Alastair Neill, directeur du Critical Minerals Institute, a déclaré que les constructeurs automobiles qui en sont aux premiers stades de la conception de leur prochaine génération de VE pourraient opter pour le carbure de silicium, même si le nitrure de gallium est 30 % plus performant, plutôt que de risquer un nouveau casse-tête au niveau de la chaîne d'approvisionnement.

"Si vous misez déjà sur le nitrure de gallium et que vous l'intégrez dans votre plateforme, vous êtes dans le pétrin", a-t-il déclaré.

Les constructeurs automobiles ont réagi avec prudence à l'annonce de la Chine, et nombre d'entre eux ont déclaré qu'ils surveillaient la situation.

Une source d'un équipementier automobile japonais a déclaré à Reuters que l'entreprise réfléchissait à l'utilisation du nitrure de gallium ou du carbure de silicium pour ses futurs semi-conducteurs de puissance.

"Bien sûr, ce facteur (les contrôles à l'exportation de la Chine) serait un problème si nous utilisions une grande quantité de ces dispositifs à l'avenir", a déclaré la source, qui n'a pas été autorisée à s'exprimer sous couvert d'anonymat.

Certains fabricants de puces se sont également montrés réticents à s'exprimer.

L'entreprise allemande Infineon a annoncé en mars qu'elle rachetait l'entreprise canadienne GaN Systems pour 830 millions de dollars, invoquant la croissance rapide prévue des puces au nitrure de gallium.

La société a déclaré qu'elle ne faisait pas de commentaires sur des matériaux spécifiques.

Mishra, de Transphorm, a déclaré que, comme le gallium métal est produit lors du traitement de la bauxite pour fabriquer de l'aluminium, il est persuadé que d'autres pays prendront le relais pour remplacer l'approvisionnement de la Chine.

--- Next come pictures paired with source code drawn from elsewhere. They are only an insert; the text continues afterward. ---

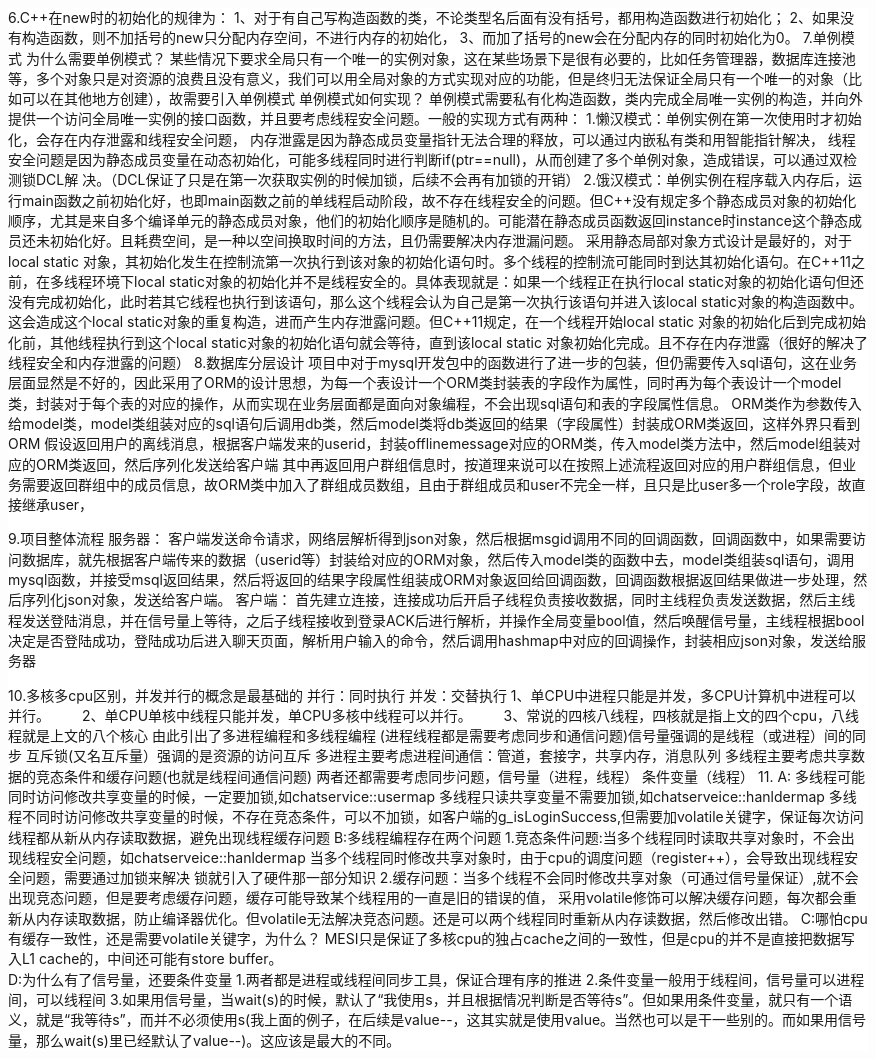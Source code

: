 6.C++在new时的初始化的规律为：
    1、对于有自己写构造函数的类，不论类型名后面有没有括号，都用构造函数进行初始化；
    2、如果没有构造函数，则不加括号的new只分配内存空间，不进行内存的初始化，
    3、而加了括号的new会在分配内存的同时初始化为0。
7.单例模式
    为什么需要单例模式？
        某些情况下要求全局只有一个唯一的实例对象，这在某些场景下是很有必要的，比如任务管理器，数据库连接池等，多个对象只是对资源的浪费且没有意义，我们可以用全局对象的方式实现对应的功能，但是终归无法保证全局只有一个唯一的对象（比如可以在其他地方创建），故需要引入单例模式
    单例模式如何实现？ 
        单例模式需要私有化构造函数，类内完成全局唯一实例的构造，并向外提供一个访问全局唯一实例的接口函数，并且要考虑线程安全问题。一般的实现方式有两种：
        1.懒汉模式：单例实例在第一次使用时才初始化，会存在内存泄露和线程安全问题，
        内存泄露是因为静态成员变量指针无法合理的释放，可以通过内嵌私有类和用智能指针解决，
        线程安全问题是因为静态成员变量在动态初始化，可能多线程同时进行判断if(ptr==null)，从而创建了多个单例对象，造成错误，可以通过双检测锁DCL解 决。（DCL保证了只是在第一次获取实例的时候加锁，后续不会再有加锁的开销）
        2.饿汉模式：单例实例在程序载入内存后，运行main函数之前初始化好，也即main函数之前的单线程启动阶段，故不存在线程安全的问题。但C++没有规定多个静态成员对象的初始化顺序，尤其是来自多个编译单元的静态成员对象，他们的初始化顺序是随机的。可能潜在静态成员函数返回instance时instance这个静态成员还未初始化好。且耗费空间，是一种以空间换取时间的方法，且仍需要解决内存泄漏问题。 
    采用静态局部对象方式设计是最好的，对于local static 对象，其初始化发生在控制流第一次执行到该对象的初始化语句时。多个线程的控制流可能同时到达其初始化语句。在C++11之前，在多线程环境下local static对象的初始化并不是线程安全的。具体表现就是：如果一个线程正在执行local static对象的初始化语句但还没有完成初始化，此时若其它线程也执行到该语句，那么这个线程会认为自己是第一次执行该语句并进入该local static对象的构造函数中。这会造成这个local static对象的重复构造，进而产生内存泄露问题。但C++11规定，在一个线程开始local static 对象的初始化后到完成初始化前，其他线程执行到这个local static对象的初始化语句就会等待，直到该local static 对象初始化完成。且不存在内存泄露（很好的解决了线程安全和内存泄露的问题）
8.数据库分层设计
    项目中对于mysql开发包中的函数进行了进一步的包装，但仍需要传入sql语句，这在业务层面显然是不好的，因此采用了ORM的设计思想，为每一个表设计一个ORM类封装表的字段作为属性，同时再为每个表设计一个model类，封装对于每个表的对应的操作，从而实现在业务层面都是面向对象编程，不会出现sql语句和表的字段属性信息。
    ORM类作为参数传入给model类，model类组装对应的sql语句后调用db类，然后model类将db类返回的结果（字段属性）封装成ORM类返回，这样外界只看到ORM
    假设返回用户的离线消息，根据客户端发来的userid，封装offlinemessage对应的ORM类，传入model类方法中，然后model组装对应的ORM类返回，然后序列化发送给客户端
    其中再返回用户群组信息时，按道理来说可以在按照上述流程返回对应的用户群组信息，但业务需要返回群组中的成员信息，故ORM类中加入了群组成员数组，且由于群组成员和user不完全一样，且只是比user多一个role字段，故直接继承user，

9.项目整体流程
    服务器：
    客户端发送命令请求，网络层解析得到json对象，然后根据msgid调用不同的回调函数，回调函数中，如果需要访问数据库，就先根据客户端传来的数据（userid等）封装给对应的ORM对象，然后传入model类的函数中去，model类组装sql语句，调用mysql函数，并接受msql返回结果，然后将返回的结果字段属性组装成ORM对象返回给回调函数，回调函数根据返回结果做进一步处理，然后序列化json对象，发送给客户端。
    客户端：
    首先建立连接，连接成功后开启子线程负责接收数据，同时主线程负责发送数据，然后主线程发送登陆消息，并在信号量上等待，之后子线程接收到登录ACK后进行解析，并操作全局变量bool值，然后唤醒信号量，主线程根据bool决定是否登陆成功，登陆成功后进入聊天页面，解析用户输入的命令，然后调用hashmap中对应的回调操作，封装相应json对象，发送给服务器

10.多核多cpu区别，并发并行的概念是最基础的
    并行：同时执行 并发：交替执行
    1、单CPU中进程只能是并发，多CPU计算机中进程可以并行。
　　2、单CPU单核中线程只能并发，单CPU多核中线程可以并行。
　　3、常说的四核八线程，四核就是指上文的四个cpu，八线程就是上文的八个核心
由此引出了多进程编程和多线程编程
    (进程线程都是需要考虑同步和通信问题)信号量强调的是线程（或进程）间的同步 互斥锁(又名互斥量）强调的是资源的访问互斥
    多进程主要考虑进程间通信：管道，套接字，共享内存，消息队列
    多线程主要考虑共享数据的竞态条件和缓存问题(也就是线程间通信问题)
    两者还都需要考虑同步问题，信号量（进程，线程） 条件变量（线程）
11. A:  多线程可能同时访问修改共享变量的时候，一定要加锁,如chatservice::usermap
        多线程只读共享变量不需要加锁,如chatserveice::hanldermap
        多线程不同时访问修改共享变量的时候，不存在竞态条件，可以不加锁，如客户端的g_isLoginSuccess,但需要加volatile关键字，保证每次访问线程都从新从内存读取数据，避免出现线程缓存问题
    B:多线程编程存在两个问题
        1.竞态条件问题:当多个线程同时读取共享对象时，不会出现线程安全问题，如chatserveice::hanldermap
                      当多个线程同时修改共享对象时，由于cpu的调度问题（register++），会导致出现线程安全问题，需要通过加锁来解决
                    锁就引入了硬件那一部分知识
        2.缓存问题：当多个线程不会同时修改共享对象（可通过信号量保证）,就不会出现竞态问题，但是要考虑缓存问题，缓存可能导致某个线程用的一直是旧的错误的值， 采用volatile修饰可以解决缓存问题，每次都会重新从内存读取数据，防止编译器优化。但volatile无法解决竞态问题。还是可以两个线程同时重新从内存读数据，然后修改出错。
    C:哪怕cpu有缓存一致性，还是需要volatile关键字，为什么？
             MESI只是保证了多核cpu的独占cache之间的一致性，但是cpu的并不是直接把数据写入L1 cache的，中间还可能有store buffer。  
    D:为什么有了信号量，还要条件变量
        1.两者都是进程或线程间同步工具，保证合理有序的推进
        2.条件变量一般用于线程间，信号量可以进程间，可以线程间
        3.如果用信号量，当wait(s)的时候，默认了“我使用s，并且根据情况判断是否等待s”。但如果用条件变量，就只有一个语义，就是“我等待s”，而并不必须使用s(我上面的例子，在后续是value--，这其实就是使用value。当然也可以是干一些别的。而如果用信号量，那么wait(s)里已经默认了value--)。这应该是最大的不同。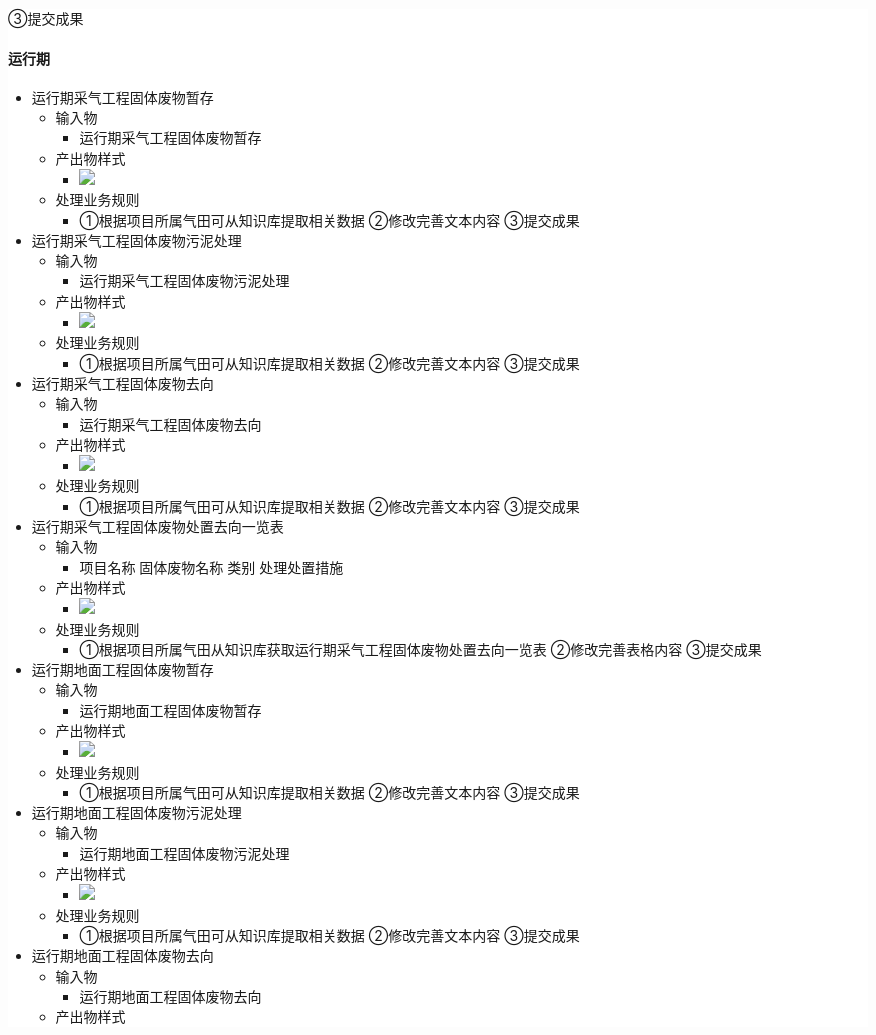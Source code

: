 ③提交成果
#### 运行期
- 运行期采气工程固体废物暂存
  - 输入物
    - 运行期采气工程固体废物暂存
  - 产出物样式
    - ![](images/ID_9D44FEA6B7234D09AEB82584433DC360.png)
  - 处理业务规则
    - ①根据项目所属气田可从知识库提取相关数据
②修改完善文本内容
③提交成果
- 运行期采气工程固体废物污泥处理
  - 输入物
    - 运行期采气工程固体废物污泥处理
  - 产出物样式
    - ![](images/ID_D99806BDAC36495AA35F493C29A27794.png)
  - 处理业务规则
    - ①根据项目所属气田可从知识库提取相关数据
②修改完善文本内容
③提交成果
- 运行期采气工程固体废物去向
  - 输入物
    - 运行期采气工程固体废物去向
  - 产出物样式
    - ![](images/ID_FBBA63517EC146E89BC998CAF4923B22.png)
  - 处理业务规则
    - ①根据项目所属气田可从知识库提取相关数据
②修改完善文本内容
③提交成果
- 运行期采气工程固体废物处置去向一览表
  - 输入物
    - 项目名称
固体废物名称
类别
处理处置措施
  - 产出物样式
    - ![](images/ID_5DE7288839D443A2A588724A84B5F90D.png)
  - 处理业务规则
    - ①根据项目所属气田从知识库获取运行期采气工程固体废物处置去向一览表
②修改完善表格内容
③提交成果
- 运行期地面工程固体废物暂存
  - 输入物
    - 运行期地面工程固体废物暂存
  - 产出物样式
    - ![](images/ID_3185D9A771FE46DCBCA42EE9563F7C22.png)
  - 处理业务规则
    - ①根据项目所属气田可从知识库提取相关数据
②修改完善文本内容
③提交成果
- 运行期地面工程固体废物污泥处理
  - 输入物
    - 运行期地面工程固体废物污泥处理
  - 产出物样式
    - ![](images/ID_87060883A1B2403BAE7B342F1F3C114E.png)
  - 处理业务规则
    - ①根据项目所属气田可从知识库提取相关数据
②修改完善文本内容
③提交成果
- 运行期地面工程固体废物去向
  - 输入物
    - 运行期地面工程固体废物去向
  - 产出物样式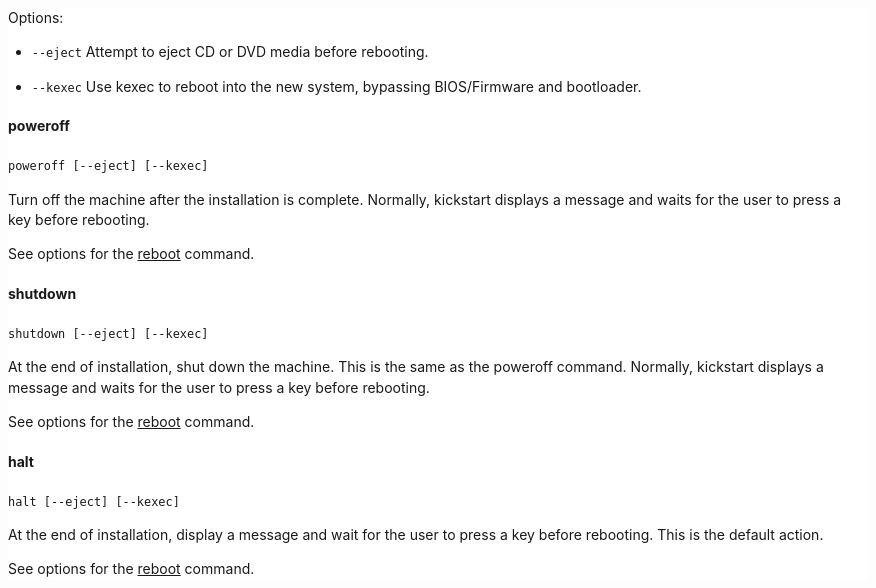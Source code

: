 Options:

* `--eject` Attempt to eject CD or DVD media before rebooting.

* `--kexec` Use kexec to reboot into the new system, bypassing BIOS/Firmware and
  bootloader.


#### poweroff
```
poweroff [--eject] [--kexec]
```

Turn off the machine after the installation is complete. Normally, kickstart
displays a message and waits for the user to press a key before rebooting.

See options for the [reboot](#reboot) command.


#### shutdown
```
shutdown [--eject] [--kexec]
```

At the end of installation, shut down the machine. This is the same as the
poweroff command. Normally, kickstart displays a message and waits for the user
to press a key before rebooting.

See options for the [reboot](#reboot) command.


#### halt
```
halt [--eject] [--kexec]
```

At the end of installation, display a message and wait for the user to press a
key before rebooting. This is the default action.

See options for the [reboot](#reboot) command.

"Si la Chine bloque complètement l'approvisionnement, il y aura un sursaut, une hausse des prix et les gens mettront en route leurs usines dans d'autres pays", a déclaré M. Mishra.

D'autres sont moins confiants.

"Les gens doivent chercher d'autres options, mais le nitrure de gallium est difficile à remplacer, a déclaré M. Neill du CMI. "Trouver une solution de remplacement prendrait beaucoup de temps.